Task brief —
Copy each line of the entries beneath that contains the word "previously".

[Opening Information section]

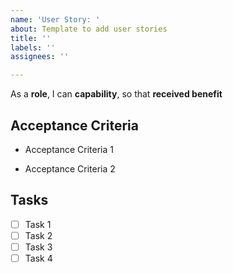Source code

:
```yaml
---
name: 'User Story: '
about: Template to add user stories
title: ''
labels: ''
assignees: ''

---
```


As a **role**, I can **capability**, so that **received benefit**

## Acceptance Criteria
- Acceptance Criteria 1
	
- Acceptance Criteria 2
	

## Tasks
- [ ] Task 1
- [ ] Task 2
- [ ] Task 3
- [ ] Task 4
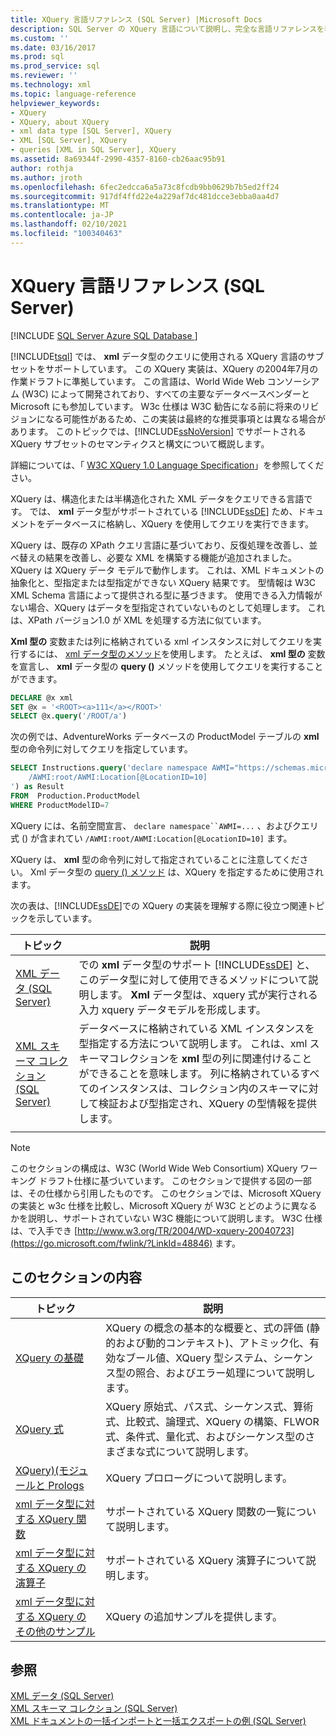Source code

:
 ```yaml
---
title: XQuery 言語リファレンス (SQL Server) |Microsoft Docs
description: SQL Server の XQuery 言語について説明し、完全な言語リファレンスを表示します。
ms.custom: ''
ms.date: 03/16/2017
ms.prod: sql
ms.prod_service: sql
ms.reviewer: ''
ms.technology: xml
ms.topic: language-reference
helpviewer_keywords:
- XQuery
- XQuery, about XQuery
- xml data type [SQL Server], XQuery
- XML [SQL Server], XQuery
- queries [XML in SQL Server], XQuery
ms.assetid: 8a69344f-2990-4357-8160-cb26aac95b91
author: rothja
ms.author: jroth
ms.openlocfilehash: 6fec2edcca6a5a73c8fcdb9bb0629b7b5ed2ff24
ms.sourcegitcommit: 917df4ffd22e4a229af7dc481dcce3ebba0aa4d7
ms.translationtype: MT
ms.contentlocale: ja-JP
ms.lasthandoff: 02/10/2021
ms.locfileid: "100340463"
---
```

# <a name="xquery-language-reference-sql-server"></a>XQuery 言語リファレンス (SQL Server)
[!INCLUDE [SQL Server Azure SQL Database ](../includes/applies-to-version/sqlserver.md)]

  [!INCLUDE[tsql](../includes/tsql-md.md)] では、 **xml** データ型のクエリに使用される XQuery 言語のサブセットをサポートしています。 この XQuery 実装は、XQuery の2004年7月の作業ドラフトに準拠しています。 この言語は、World Wide Web コンソーシアム (W3C) によって開発されており、すべての主要なデータベースベンダーと Microsoft にも参加しています。 W3c 仕様は W3C 勧告になる前に将来のリビジョンになる可能性があるため、この実装は最終的な推奨事項とは異なる場合があります。 このトピックでは、[!INCLUDE[ssNoVersion](../includes/ssnoversion-md.md)] でサポートされる XQuery サブセットのセマンティクスと構文について概説します。  
  
 詳細については、「 [W3C XQuery 1.0 Language Specification](https://go.microsoft.com/fwlink/?LinkId=48846)」を参照してください。  
  
 XQuery は、構造化または半構造化された XML データをクエリできる言語です。 では、 **xml** データ型がサポートされている [!INCLUDE[ssDE](../includes/ssde-md.md)] ため、ドキュメントをデータベースに格納し、XQuery を使用してクエリを実行できます。  
  
 XQuery は、既存の XPath クエリ言語に基づいており、反復処理を改善し、並べ替えの結果を改善し、必要な XML を構築する機能が追加されました。 XQuery は XQuery データ モデルで動作します。 これは、XML ドキュメントの抽象化と、型指定または型指定ができない XQuery 結果です。 型情報は W3C XML Schema 言語によって提供される型に基づきます。 使用できる入力情報がない場合、XQuery はデータを型指定されていないものとして処理します。 これは、XPath バージョン1.0 が XML を処理する方法に似ています。  
  
 **Xml 型の** 変数または列に格納されている xml インスタンスに対してクエリを実行するには、 [xml データ型のメソッド](../t-sql/xml/xml-data-type-methods.md)を使用します。 たとえば、 **xml 型の** 変数を宣言し、 **xml** データ型の **query ()** メソッドを使用してクエリを実行することができます。  
  
```sql
DECLARE @x xml  
SET @x = '<ROOT><a>111</a></ROOT>'  
SELECT @x.query('/ROOT/a')  
```  
  
 次の例では、AdventureWorks データベースの ProductModel テーブルの **xml** 型の命令列に対してクエリを指定しています。  
  
```sql
SELECT Instructions.query('declare namespace AWMI="https://schemas.microsoft.com/sqlserver/2004/07/adventure-works/ProductModelManuInstructions";           
    /AWMI:root/AWMI:Location[@LocationID=10]  
') as Result   
FROM  Production.ProductModel  
WHERE ProductModelID=7  
```  
  
 XQuery には、名前空間宣言、 `declare namespace``AWMI=...` 、およびクエリ式 () が含まれてい `/AWMI:root/AWMI:Location[@LocationID=10]` ます。  
  
 XQuery は、 **xml** 型の命令列に対して指定されていることに注意してください。 Xml データ型の [query () メソッド](../t-sql/xml/query-method-xml-data-type.md) は、XQuery を指定するために使用されます。  
  
 次の表は、[!INCLUDE[ssDE](../includes/ssde-md.md)]での XQuery の実装を理解する際に役立つ関連トピックを示しています。  
  
|トピック|説明|  
|-----------|-----------------|  
|[XML データ &#40;SQL Server&#41;](../relational-databases/xml/xml-data-sql-server.md)|での **xml** データ型のサポート [!INCLUDE[ssDE](../includes/ssde-md.md)] と、このデータ型に対して使用できるメソッドについて説明します。 **Xml** データ型は、xquery 式が実行される入力 xquery データモデルを形成します。|  
|[XML スキーマ コレクション &#40;SQL Server&#41;](../relational-databases/xml/xml-schema-collections-sql-server.md)|データベースに格納されている XML インスタンスを型指定する方法について説明します。 これは、xml スキーマコレクションを **xml** 型の列に関連付けることができることを意味します。 列に格納されているすべてのインスタンスは、コレクション内のスキーマに対して検証および型指定され、XQuery の型情報を提供します。|  
|||  
  
> [!NOTE]  
>  このセクションの構成は、W3C (World Wide Web Consortium) XQuery ワーキング ドラフト仕様に基づいています。 このセクションで提供する図の一部は、その仕様から引用したものです。 このセクションでは、Microsoft XQuery の実装と w3c 仕様を比較し、Microsoft XQuery が W3C とどのように異なるかを説明し、サポートされていない W3C 機能について説明します。 W3C 仕様は、で入手でき [http://www.w3.org/TR/2004/WD-xquery-20040723](https://go.microsoft.com/fwlink/?LinkId=48846) ます。  
  
## <a name="in-this-section"></a>このセクションの内容  
  
|トピック|説明|  
|-----------|-----------------|  
|[XQuery の基礎](../xquery/xquery-basics.md)|XQuery の概念の基本的な概要と、式の評価 (静的および動的コンテキスト)、アトミック化、有効なブール値、XQuery 型システム、シーケンス型の照合、およびエラー処理について説明します。|  
|[XQuery 式](../xquery/xquery-expressions.md)|XQuery 原始式、パス式、シーケンス式、算術式、比較式、論理式、XQuery の構築、FLWOR 式、条件式、量化式、およびシーケンス型のさまざまな式について説明します。|  
|[XQuery&#41;&#40;モジュールと Prologs ](../xquery/modules-and-prologs-xquery.md)|XQuery プロローグについて説明します。|  
|[xml データ型に対する XQuery 関数](../xquery/xquery-functions-against-the-xml-data-type.md)|サポートされている XQuery 関数の一覧について説明します。|  
|[xml データ型に対する XQuery の演算子](../xquery/xquery-operators-against-the-xml-data-type.md)|サポートされている XQuery 演算子について説明します。|  
|[xml データ型に対する XQuery のその他のサンプル](../xquery/additional-sample-xqueries-against-the-xml-data-type.md)|XQuery の追加サンプルを提供します。|  
  
## <a name="see-also"></a>参照  
 [XML データ &#40;SQL Server&#41;](../relational-databases/xml/xml-data-sql-server.md)   
 [XML スキーマ コレクション &#40;SQL Server&#41;](../relational-databases/xml/xml-schema-collections-sql-server.md)   
 [XML ドキュメントの一括インポートと一括エクスポートの例 &#40;SQL Server&#41;](../relational-databases/import-export/examples-of-bulk-import-and-export-of-xml-documents-sql-server.md)  
  
  
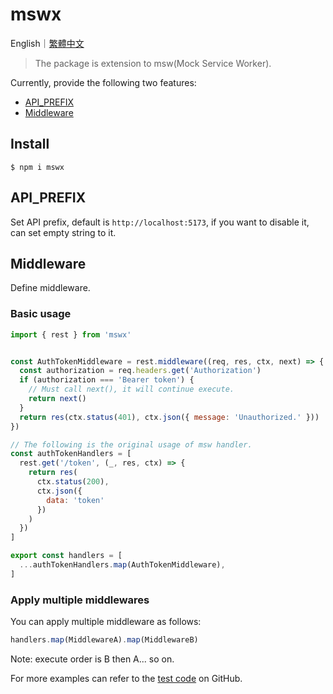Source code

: # mswx

English｜[繁體中文](https://github.com/LaiJunBin/mswx/blob/main/README.zh-tw.md#mswx)

> The package is extension to msw(Mock Service Worker).

Currently, provide the following two features:
* [API_PREFIX](#api_prefix)
* [Middleware](#middleware)

## Install
```
$ npm i mswx
```

## API_PREFIX

Set API prefix, default is `http://localhost:5173`, if you want to disable it, can set empty string to it.

## Middleware

Define middleware.

### Basic usage
```js
import { rest } from 'mswx'


const AuthTokenMiddleware = rest.middleware((req, res, ctx, next) => {
  const authorization = req.headers.get('Authorization')
  if (authorization === 'Bearer token') {
    // Must call next(), it will continue execute.
    return next()
  }
  return res(ctx.status(401), ctx.json({ message: 'Unauthorized.' }))
})

// The following is the original usage of msw handler.
const authTokenHandlers = [
  rest.get('/token', (_, res, ctx) => {
    return res(
      ctx.status(200),
      ctx.json({
        data: 'token'
      })
    )
  })
]

export const handlers = [
  ...authTokenHandlers.map(AuthTokenMiddleware),
]
```

### Apply multiple middlewares

You can apply multiple middleware as follows:
```js
handlers.map(MiddlewareA).map(MiddlewareB)
```
Note: execute order is B then A... so on.

For more examples can refer to the [test code](https://github.com/LaiJunBin/mswx/blob/main/src/tests) on GitHub.
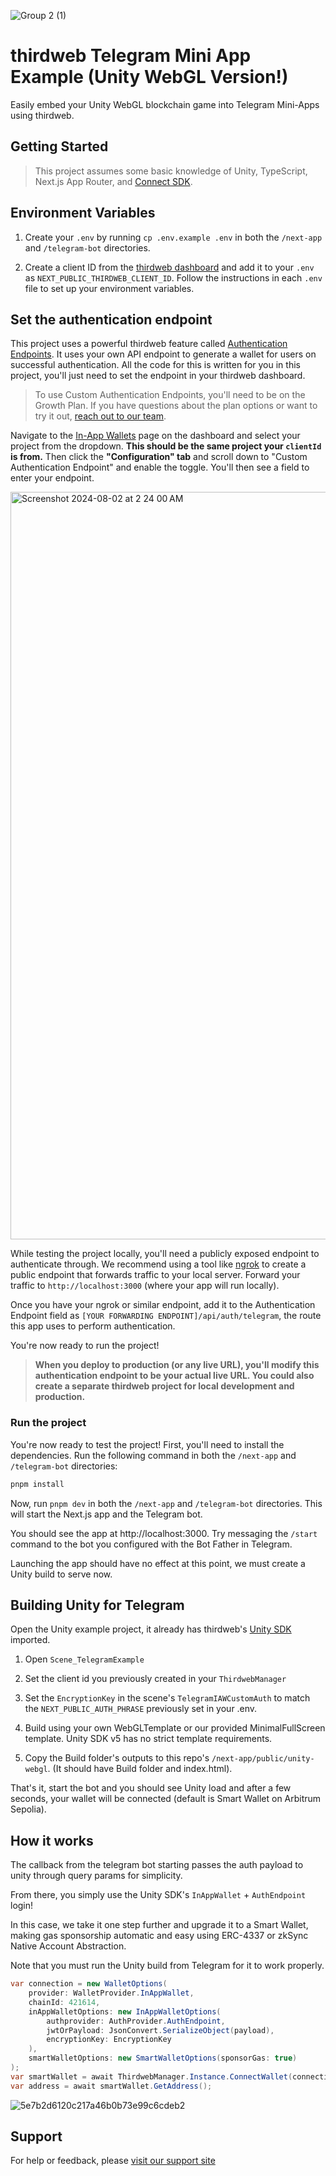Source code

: ![Group 2 (1)](https://github.com/user-attachments/assets/1bb43b44-006d-4a1c-a41b-61eb718d3efd)

# thirdweb Telegram Mini App Example (Unity WebGL Version!)

Easily embed your Unity WebGL blockchain game into Telegram Mini-Apps using thirdweb.

## Getting Started

> This project assumes some basic knowledge of Unity, TypeScript, Next.js App Router, and [Connect SDK](https://portal.thirdweb.com/unity).

## Environment Variables

1. Create your `.env` by running `cp .env.example .env` in both the `/next-app` and `/telegram-bot` directories.

2. Create a client ID from the [thirdweb dashboard](https://thirdweb.com/dashboard/settings/api-keys) and add it to your `.env` as `NEXT_PUBLIC_THIRDWEB_CLIENT_ID`. Follow the instructions in each `.env` file to set up your environment variables.

## Set the authentication endpoint

This project uses a powerful thirdweb feature called [Authentication Endpoints](https://portal.thirdweb.com/connect/in-app-wallet/custom-auth/custom-auth-server). It uses your own API endpoint to generate a wallet for users on successful authentication. All the code for this is written for you in this project, you'll just need to set the endpoint in your thirdweb dashboard.

> To use Custom Authentication Endpoints, you'll need to be on the Growth Plan. If you have questions about the plan options or want to try it out, [reach out to our team](https://thirdweb.com/contact-us).

Navigate to the [In-App Wallets](https://thirdweb.com/dashboard/connect/in-app-wallets) page on the dashboard and select your project from the dropdown. **This should be the same project your `clientId` is from.** Then click the **"Configuration" tab** and scroll down to "Custom Authentication Endpoint" and enable the toggle. You'll then see a field to enter your endpoint.

<img width="1196" alt="Screenshot 2024-08-02 at 2 24 00 AM" src="https://github.com/user-attachments/assets/7cd1201f-1928-4fbc-8b8c-62c9cbe92833">

While testing the project locally, you'll need a publicly exposed endpoint to authenticate through. We recommend using a tool like [ngrok](https://ngrok.com/product/secure-tunnels) to create a public endpoint that forwards traffic to your local server. Forward your traffic to `http://localhost:3000` (where your app will run locally).

Once you have your ngrok or similar endpoint, add it to the Authentication Endpoint field as `[YOUR FORWARDING ENDPOINT]/api/auth/telegram`, the route this app uses to perform authentication.

You're now ready to run the project!

> **When you deploy to production (or any live URL), you'll modify this authentication endpoint to be your actual live URL. You could also create a separate thirdweb project for local development and production.**

### Run the project

You're now ready to test the project! First, you'll need to install the dependencies. Run the following command in both the `/next-app` and `/telegram-bot` directories:

```bash
pnpm install
```

Now, run `pnpm dev` in both the `/next-app` and `/telegram-bot` directories. This will start the Next.js app and the Telegram bot.

You should see the app at http://localhost:3000. Try messaging the `/start` command to the bot you configured with the Bot Father in Telegram.

Launching the app should have no effect at this point, we must create a Unity build to serve now.

## Building Unity for Telegram

Open the Unity example project, it already has thirdweb's [Unity SDK](https://github.com/thirdweb-dev/unity-sdk) imported.

1. Open `Scene_TelegramExample`

2. Set the client id you previously created in your `ThirdwebManager`

3. Set the `EncryptionKey` in the scene's `TelegramIAWCustomAuth` to match the `NEXT_PUBLIC_AUTH_PHRASE` previously set in your .env.

4. Build using your own WebGLTemplate or our provided MinimalFullScreen template. Unity SDK v5 has no strict template requirements.

5. Copy the Build folder's outputs to this repo's `/next-app/public/unity-webgl`. (It should have Build folder and index.html).

That's it, start the bot and you should see Unity load and after a few seconds, your wallet will be connected (default is Smart Wallet on Arbitrum Sepolia).

## How it works

The callback from the telegram bot starting passes the auth payload to unity through query params for simplicity.

From there, you simply use the Unity SDK's `InAppWallet` + `AuthEndpoint` login!

In this case, we take it one step further and upgrade it to a Smart Wallet, making gas sponsorship automatic and easy using ERC-4337 or zkSync Native Account Abstraction.

Note that you must run the Unity build from Telegram for it to work properly.

```csharp
var connection = new WalletOptions(
    provider: WalletProvider.InAppWallet,
    chainId: 421614,
    inAppWalletOptions: new InAppWalletOptions(
        authprovider: AuthProvider.AuthEndpoint,
        jwtOrPayload: JsonConvert.SerializeObject(payload),
        encryptionKey: EncryptionKey
    ),
    smartWalletOptions: new SmartWalletOptions(sponsorGas: true)
);
var smartWallet = await ThirdwebManager.Instance.ConnectWallet(connection);
var address = await smartWallet.GetAddress();
```

![5e7b2d6120c217a46b0b73e99c6cdeb2](https://github.com/user-attachments/assets/caf101be-231e-49b0-acc1-4e499d6c912a)

## Support

For help or feedback, please [visit our support site](https://thirdweb.com/support)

[Closing Information section]

Exercise result —
2. Set the client id you previously created in your `ThirdwebManager`
3. Set the `EncryptionKey` in the scene's `TelegramIAWCustomAuth` to match the `NEXT_PUBLIC_AUTH_PHRASE` previously set in your .env.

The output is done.